A man complained to his friend, "My elbow hurts. I better go to the doctor."

"Don't do that," volunteered his friend, "there's a new internet based toilet app for your cell phone that can diagnose any problem quicker and cheaper than a doctor.
All you have to do is attach it to your toilet, pair it with your phone, give it a urine sample in the normal way, it swipes $10BTC, then the app will give you your diagnosis and plan of treatment."

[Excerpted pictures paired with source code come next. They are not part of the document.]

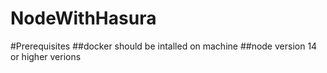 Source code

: # NodeWithHasura

#Prerequisites
##docker should be intalled on machine
##node version 14 or higher verions
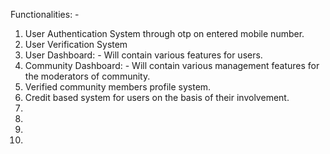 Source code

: Functionalities: - 
  1. User Authentication System through otp on entered mobile number.
  2. User Verification System
  3. User Dashboard: - Will contain various features for users.
  4. Community Dashboard: - Will contain various management features for the moderators of community.
  5. Verified community members profile system.
  6. Credit based system for users on the basis of their involvement.
  7.
  8.
  9.
  10.
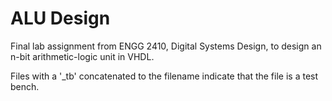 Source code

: # ALU Design

Final lab assignment from ENGG 2410, Digital Systems Design, to design an n-bit arithmetic-logic unit in VHDL.

Files with a '_tb' concatenated to the filename indicate that the file is a test bench.
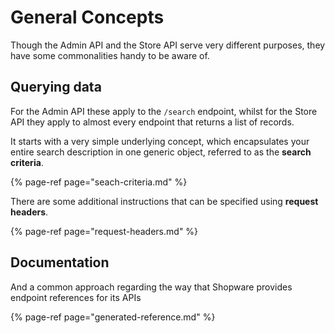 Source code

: # General Concepts

Though the Admin API and the Store API serve very different purposes, they have some commonalities handy to be aware of.

## Querying data

For the Admin API these apply to the `/search` endpoint, whilst for the Store API they apply to almost every endpoint that returns a list of records. 

It starts with a very simple underlying concept, which encapsulates your entire search description in one generic object, referred to as the **search criteria**.

{% page-ref page="seach-criteria.md" %}

There are some additional instructions that can be specified using **request headers**.

{% page-ref page="request-headers.md" %}

## Documentation

And a common approach regarding the way that Shopware provides endpoint references for its APIs

{% page-ref page="generated-reference.md" %}



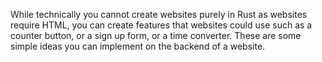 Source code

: While technically you cannot create websites purely in Rust as websites require HTML, you can create features that websites could use such as a counter button, or a sign up form, or a time converter. These are some simple ideas you can implement on the backend of a website. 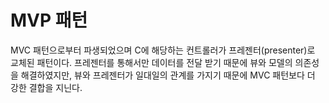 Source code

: # MVP 패턴
MVC 패턴으로부터 파생되었으며 C에 해당하는 컨트롤러가 프레젠터(presenter)로 교체된 패턴이다.
프레젠터를 통해서만 데이터를 전달 받기 때문에 뷰와 모델의 의존성을 해결하였지만, 뷰와 프레젠터가 일대일의 관계를 가지기 때문에 MVC 패턴보다 더 강한 결합을 지닌다. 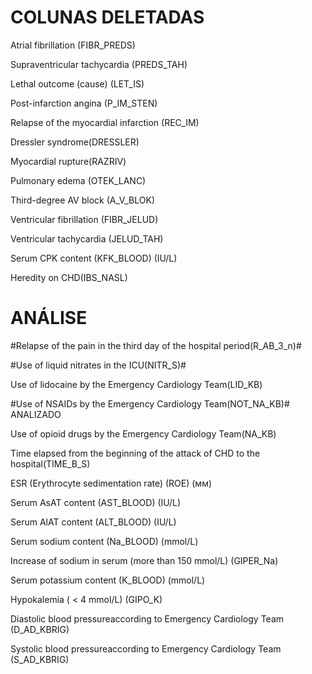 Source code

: # COLUNAS DELETADAS

Atrial fibrillation (FIBR_PREDS)

Supraventricular tachycardia (PREDS_TAH)

Lethal outcome (cause) (LET_IS)

Post-infarction angina (P_IM_STEN)

Relapse of the myocardial infarction (REC_IM)

Dressler syndrome(DRESSLER)

Myocardial rupture(RAZRIV)

Pulmonary edema (OTEK_LANC)

Third-degree AV block (A_V_BLOK)

Ventricular fibrillation (FIBR_JELUD)

Ventricular tachycardia (JELUD_TAH)

Serum CPK content (KFK_BLOOD) (IU/L)

Heredity on CHD(IBS_NASL)

# ANÁLISE

#Relapse of the pain in the third day of the hospital period(R_AB_3_n)#

#Use of liquid nitrates in the ICU(NITR_S)#

Use of lidocaine by the Emergency Cardiology Team(LID_KB)

#Use of NSAIDs by the Emergency Cardiology Team(NOT_NA_KB)# ANALIZADO

Use of opioid drugs by the Emergency Cardiology Team(NA_KB)

Time elapsed from the beginning of the attack of CHD to the hospital(TIME_B_S)

ESR (Erythrocyte sedimentation rate) (ROE) (мм)

Serum AsAT content (AST_BLOOD) (IU/L)

Serum AlAT content (ALT_BLOOD) (IU/L)

Serum sodium content (Na_BLOOD) (mmol/L)

Increase of sodium in serum (more than 150 mmol/L) (GIPER_Na)

Serum potassium content (K_BLOOD) (mmol/L)

Hypokalemia ( < 4 mmol/L) (GIPO_K)

Diastolic blood pressureaccording to Emergency Cardiology Team (D_AD_KBRIG)

Systolic blood pressureaccording to Emergency Cardiology Team (S_AD_KBRIG)
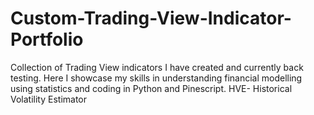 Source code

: # Custom-Trading-View-Indicator-Portfolio
Collection of Trading View indicators I have created and currently back testing. Here I showcase my skills in understanding financial modelling using statistics and coding in Python and Pinescript. 
HVE- Historical Volatility Estimator 
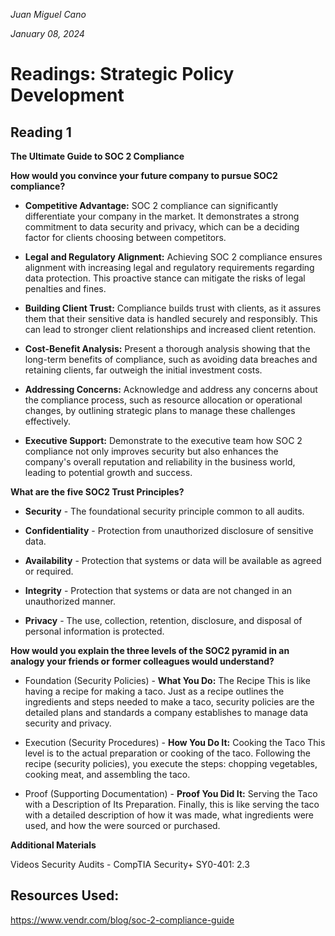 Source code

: *Juan Miguel Cano*

*January 08, 2024*

# Readings: Strategic Policy Development

## Reading 1

**The Ultimate Guide to SOC 2 Compliance**

**How would you convince your future company to pursue SOC2 compliance?**

- **Competitive Advantage:** SOC 2 compliance can significantly differentiate your company in the market. It demonstrates a strong commitment to data security and privacy, which can be a deciding factor for clients choosing between competitors.

- **Legal and Regulatory Alignment:** Achieving SOC 2 compliance ensures alignment with increasing legal and regulatory requirements regarding data protection. This proactive stance can mitigate the risks of legal penalties and fines.
- **Building Client Trust:** Compliance builds trust with clients, as it assures them that their sensitive data is handled securely and responsibly. This can lead to stronger client relationships and increased client retention.
- **Cost-Benefit Analysis:** Present a thorough analysis showing that the long-term benefits of compliance, such as avoiding data breaches and retaining clients, far outweigh the initial investment costs.

- **Addressing Concerns:** Acknowledge and address any concerns about the compliance process, such as resource allocation or operational changes, by outlining strategic plans to manage these challenges effectively.

- **Executive Support:** Demonstrate to the executive team how SOC 2 compliance not only improves security but also enhances the company's overall reputation and reliability in the business world, leading to potential growth and success.

**What are the five SOC2 Trust Principles?**

- **Security** - The foundational security principle common to all audits.
 - **Confidentiality** - Protection from unauthorized disclosure of sensitive data.

- **Availability** - Protection that systems or data will be available as agreed or required.

- **Integrity** - Protection that systems or data are not changed in an unauthorized manner.

- **Privacy** - The use, collection, retention, disclosure, and disposal of personal information is protected.

**How would you explain the three levels of the SOC2 pyramid in an analogy your friends or former colleagues would understand?**

- Foundation (Security Policies) - **What You Do:** The Recipe
This is like having a recipe for making a taco. Just as a recipe outlines the ingredients and steps needed to make a taco, security policies are the detailed plans and standards a company establishes to manage data security and privacy. 

- Execution (Security Procedures) - **How You Do It:** Cooking the Taco
This level is  to the actual preparation or cooking of the taco. Following the recipe (security policies), you execute the steps: chopping vegetables, cooking meat, and assembling the taco.

- Proof (Supporting Documentation) - **Proof You Did It:** Serving the Taco with a Description of Its Preparation. Finally, this is like serving the taco with a detailed description of how it was made, what ingredients were used, and how the were sourced or purchased.

**Additional Materials**

Videos
Security Audits - CompTIA Security+ SY0-401: 2.3

## Resources Used: 
https://www.vendr.com/blog/soc-2-compliance-guide

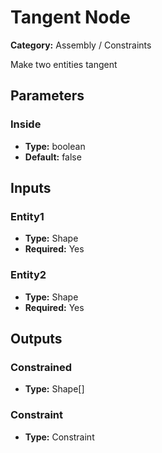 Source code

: 
# Tangent Node

**Category:** Assembly / Constraints

Make two entities tangent

## Parameters


### Inside
- **Type:** boolean
- **Default:** false





## Inputs


### Entity1
- **Type:** Shape
- **Required:** Yes



### Entity2
- **Type:** Shape
- **Required:** Yes



## Outputs


### Constrained
- **Type:** Shape[]



### Constraint
- **Type:** Constraint




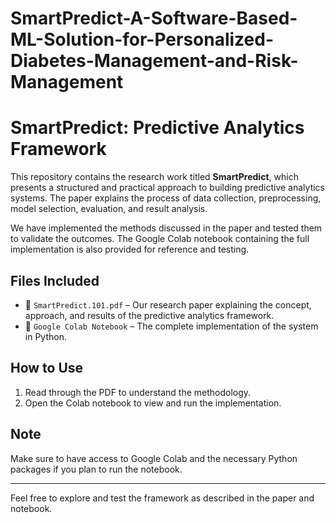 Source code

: # SmartPredict-A-Software-Based-ML-Solution-for-Personalized-Diabetes-Management-and-Risk-Management

# SmartPredict: Predictive Analytics Framework

This repository contains the research work titled **SmartPredict**, which presents a structured and practical approach to building predictive analytics systems. The paper explains the process of data collection, preprocessing, model selection, evaluation, and result analysis.

We have implemented the methods discussed in the paper and tested them to validate the outcomes. The Google Colab notebook containing the full implementation is also provided for reference and testing.

## Files Included

- 📄 `SmartPredict.101.pdf` – Our research paper explaining the concept, approach, and results of the predictive analytics framework.
- 📓 `Google Colab Notebook` – The complete implementation of the system in Python.

## How to Use

1. Read through the PDF to understand the methodology.
2. Open the Colab notebook to view and run the implementation.

## Note

Make sure to have access to Google Colab and the necessary Python packages if you plan to run the notebook.

---

Feel free to explore and test the framework as described in the paper and notebook.
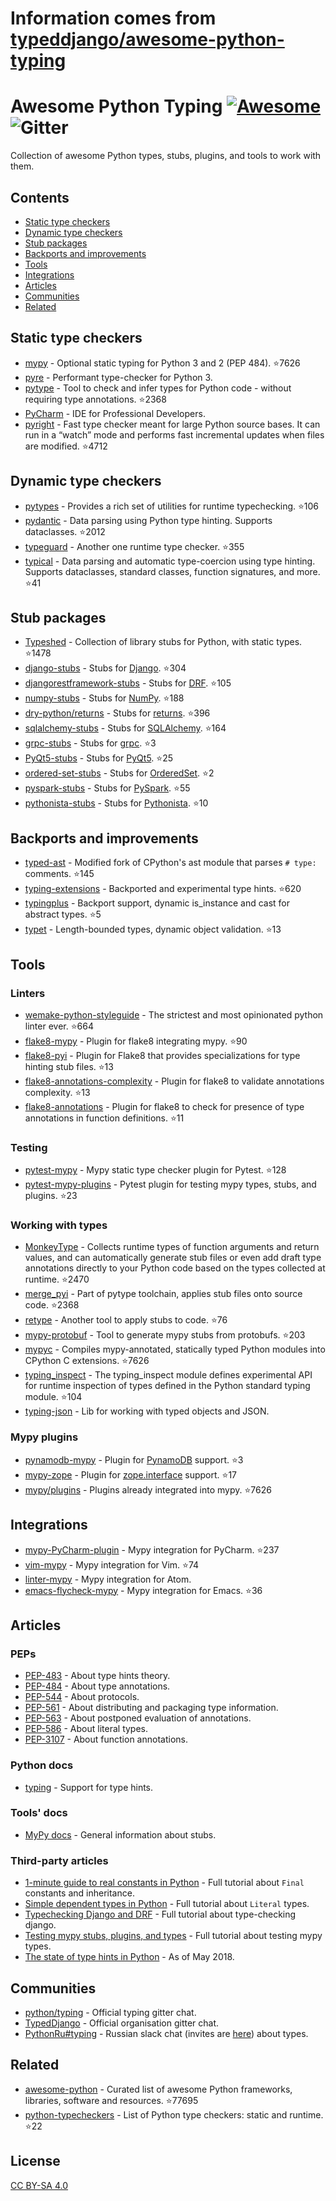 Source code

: # Information comes from [typeddjango/awesome-python-typing](https://github.com/typeddjango/awesome-python-typing)
# Awesome Python Typing [![Awesome](https://awesome.re/badge-flat2.svg)](https://awesome.re) ![Gitter](https://img.shields.io/gitter/room/mypy-django/Lobby?color=9cf&style=flat-square)

Collection of awesome Python types, stubs, plugins, and tools to work with them.


## Contents

- [Static type checkers](#static-type-checkers)
- [Dynamic type checkers](#dynamic-type-checkers)
- [Stub packages](#stub-packages)
- [Backports and improvements](#backports-and-improvements)
- [Tools](#tools)
- [Integrations](#integrations)
- [Articles](#articles)
- [Communities](#communities)
- [Related](#related)


## Static type checkers

- [mypy](https://github.com/python/mypy) - Optional static typing for Python 3 and 2 (PEP 484). :star:7626
- [pyre](https://pyre-check.org/) - Performant type-checker for Python 3.
- [pytype](https://github.com/google/pytype) - Tool to check and infer types for Python code - without requiring type annotations. :star:2368
- [PyCharm](https://www.jetbrains.com/pycharm/) - IDE for Professional Developers.
- [pyright](https://github.com/Microsoft/pyright) - Fast type checker meant for large Python source bases. It can run in a “watch” mode and performs fast incremental updates when files are modified. :star:4712

## Dynamic type checkers

- [pytypes](https://github.com/Stewori/pytypes) - Provides a rich set of utilities for runtime typechecking. :star:106
- [pydantic](https://github.com/samuelcolvin/pydantic) - Data parsing using Python type hinting. Supports dataclasses. :star:2012
- [typeguard](https://github.com/agronholm/typeguard) - Another one runtime type checker. :star:355
- [typical](https://github.com/seandstewart/typical/) - Data parsing and automatic type-coercion using type hinting. Supports dataclasses, standard classes, function signatures, and more. :star:41

## Stub packages

- [Typeshed](https://github.com/python/typeshed) - Collection of library stubs for Python, with static types. :star:1478
- [django-stubs](https://github.com/typeddjango/django-stubs) - Stubs for [Django](https://github.com/django/django). :star:304
- [djangorestframework-stubs](https://github.com/typeddjango/djangorestframework-stubs) - Stubs for [DRF](https://github.com/encode/django-rest-framework). :star:105
- [numpy-stubs](https://github.com/numpy/numpy-stubs) - Stubs for [NumPy](http://github.com/numpy/numpy). :star:188
- [dry-python/returns](https://github.com/dry-python/returns) - Stubs for [returns](https://github.com/dry-python/returns). :star:396
- [sqlalchemy-stubs](https://github.com/dropbox/sqlalchemy-stubs) - Stubs for [SQLAlchemy](https://github.com/sqlalchemy/sqlalchemy). :star:164
- [grpc-stubs](https://github.com/shabbyrobe/grpc-stubs) - Stubs for [grpc](https://github.com/grpc/grpc). :star:3
- [PyQt5-stubs](https://github.com/stlehmann/PyQt5-stubs) - Stubs for [PyQt5](https://www.riverbankcomputing.com/software/pyqt/intro). :star:25
- [ordered-set-stubs](https://github.com/rominf/ordered-set-stubs) - Stubs for [OrderedSet](https://github.com/LuminosoInsight/ordered-set). :star:2
- [pyspark-stubs](https://github.com/zero323/pyspark-stubs) - Stubs for [PySpark](https://spark.apache.org/docs/latest/api/python/index.html). :star:55
- [pythonista-stubs](https://github.com/hbmartin/pythonista-stubs) - Stubs for [Pythonista](http://omz-software.com/pythonista/docs/ios/). :star:10

## Backports and improvements

- [typed-ast](https://github.com/python/typed_ast) - Modified fork of CPython's ast module that parses `# type:` comments. :star:145
- [typing-extensions](https://github.com/python/typing/tree/master/typing_extensions) - Backported and experimental type hints. :star:620
- [typingplus](https://github.com/contains-io/typingplus/) - Backport support, dynamic is_instance and cast for abstract types. :star:5
- [typet](https://github.com/contains-io/typet) - Length-bounded types, dynamic object validation.  :star:13

## Tools

### Linters

- [wemake-python-styleguide](https://github.com/wemake-services/wemake-python-styleguide) - The strictest and most opinionated python linter ever. :star:664
- [flake8-mypy](https://github.com/ambv/flake8-mypy) - Plugin for flake8 integrating mypy. :star:90
- [flake8-pyi](https://github.com/ambv/flake8-pyi) - Plugin for Flake8 that provides specializations for type hinting stub files. :star:13
- [flake8-annotations-complexity](https://github.com/best-doctor/flake8-annotations-complexity) - Plugin for flake8 to validate annotations complexity. :star:13
- [flake8-annotations](https://github.com/python-discord/flake8-annotations) - Plugin for flake8 to check for presence of type annotations in function definitions. :star:11

### Testing

- [pytest-mypy](https://github.com/dbader/pytest-mypy) - Mypy static type checker plugin for Pytest. :star:128
- [pytest-mypy-plugins](https://github.com/typeddjango/pytest-mypy-plugins) - Pytest plugin for testing mypy types, stubs, and plugins. :star:23

### Working with types

- [MonkeyType](https://github.com/instagram/MonkeyType) - Collects runtime types of function arguments and return values, and can automatically generate stub files or even add draft type annotations directly to your Python code based on the types collected at runtime. :star:2470
- [merge_pyi](https://github.com/google/pytype/tree/master/pytype/tools/merge_pyi) - Part of pytype toolchain, applies stub files onto source code. :star:2368
- [retype](https://github.com/ambv/retype) - Another tool to apply stubs to code. :star:76
- [mypy-protobuf](https://github.com/dropbox/mypy-protobuf) - Tool to generate mypy stubs from protobufs. :star:203
- [mypyc](https://github.com/python/mypy/tree/master/mypyc) - Compiles mypy-annotated, statically typed Python modules into CPython C extensions. :star:7626
- [typing_inspect](https://github.com/ilevkivskyi/typing_inspect) - The typing_inspect module defines experimental API for runtime inspection of types defined in the Python standard typing module. :star:104
- [typing-json](https://pypi.org/project/typing-json/) - Lib for working with typed objects and JSON.   

### Mypy plugins

- [pynamodb-mypy](https://github.com/lyft/pynamodb-mypy) - Plugin for [PynamoDB](https://github.com/pynamodb/PynamoDB) support. :star:3
- [mypy-zope](https://github.com/Shoobx/mypy-zope) - Plugin for [zope.interface](https://zopeinterface.readthedocs.io/en/latest/) support. :star:17
- [mypy/plugins](https://github.com/python/mypy/tree/master/mypy/plugins) - Plugins already integrated into mypy. :star:7626


## Integrations

- [mypy-PyCharm-plugin](https://github.com/dropbox/mypy-PyCharm-plugin) - Mypy integration for PyCharm. :star:237
- [vim-mypy](https://github.com/Integralist/vim-mypy) - Mypy integration for Vim. :star:74
- [linter-mypy](https://atom.io/packages/linter-mypy) - Mypy integration for Atom.
- [emacs-flycheck-mypy](https://github.com/lbolla/emacs-flycheck-mypy) - Mypy integration for Emacs. :star:36


## Articles

### PEPs

- [PEP-483](https://www.python.org/dev/peps/pep-0483/) - About type hints theory.
- [PEP-484](https://www.python.org/dev/peps/pep-0484/) - About type annotations.
- [PEP-544](https://www.python.org/dev/peps/pep-0544/) - About protocols.
- [PEP-561](https://www.python.org/dev/peps/pep-0561/) - About distributing and packaging type information.
- [PEP-563](https://www.python.org/dev/peps/pep-0563/) - About postponed evaluation of annotations.
- [PEP-586](https://www.python.org/dev/peps/pep-0586/) - About literal types.
- [PEP-3107](https://www.python.org/dev/peps/pep-3107/) - About function annotations.

### Python docs

- [typing](https://docs.python.org/3/library/typing.html) - Support for type hints.

### Tools' docs

- [MyPy docs](https://mypy.readthedocs.io/en/latest/stubs.html) - General information about stubs.

### Third-party articles

- [1-minute guide to real constants in Python](https://sobolevn.me/2018/07/real-python-contants) - Full tutorial about `Final` constants and inheritance.
- [Simple dependent types in Python](https://sobolevn.me/2019/01/simple-dependent-types-in-python) - Full tutorial about `Literal` types.
- [Typechecking Django and DRF](https://sobolevn.me/2019/08/typechecking-django-and-drf) - Full tutorial about type-checking django.
- [Testing mypy stubs, plugins, and types](https://sobolevn.me/2019/08/testing-mypy-types) - Full tutorial about testing mypy types.
- [The state of type hints in Python](https://www.bernat.tech/the-state-of-type-hints-in-python/) - As of May 2018.

## Communities

- [python/typing](https://gitter.im/python/typing) - Official typing gitter chat.
- [TypedDjango](https://gitter.im/mypy-django/Lobby) - Official organisation gitter chat.
- [PythonRu#typing](https://python-ru.slack.com) - Russian slack chat (invites are [here](https://slack.python.ru/)) about types.


## Related

- [awesome-python](https://github.com/vinta/awesome-python) - Curated list of awesome Python frameworks, libraries, software and resources. :star:77695
- [python-typecheckers](https://github.com/ethanhs/python-typecheckers) - List of Python type checkers: static and runtime. :star:22


## License

[CC BY-SA 4.0](https://creativecommons.org/licenses/by-sa/4.0/)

The man figured he had nothing to lose, so he downloaded the Internet toilet app, deposited the urine, his cell phone began to go boop beep boop beep and the green light flashed on and off.
After a short pause, text came which said:

You have tennis elbow. Soak your arm in warm water twice a day. Avoid heavy labor. Your elbow will be better in two weeks.

After paying for his diagnosis, he began to suspect fraud.

To test his theory he mixed together some tap water, a stool sample from his dog and urine samples from his wife and teenage daughter. To top it all of, he masturbated into the jar.
He poured this concoction in the toilet.
The internet toilet app went through the same flashing routine as before then texted the following message:



Your tap water has lead. Get a filter.
Your dog has worms. Give him vitamins.
Your daughter is on drugs. Get her in rehab.
Your wife is pregnant. It's not your baby. Get a lawyer.
And if you don't stop jerking off, your tennis elbow will never get better.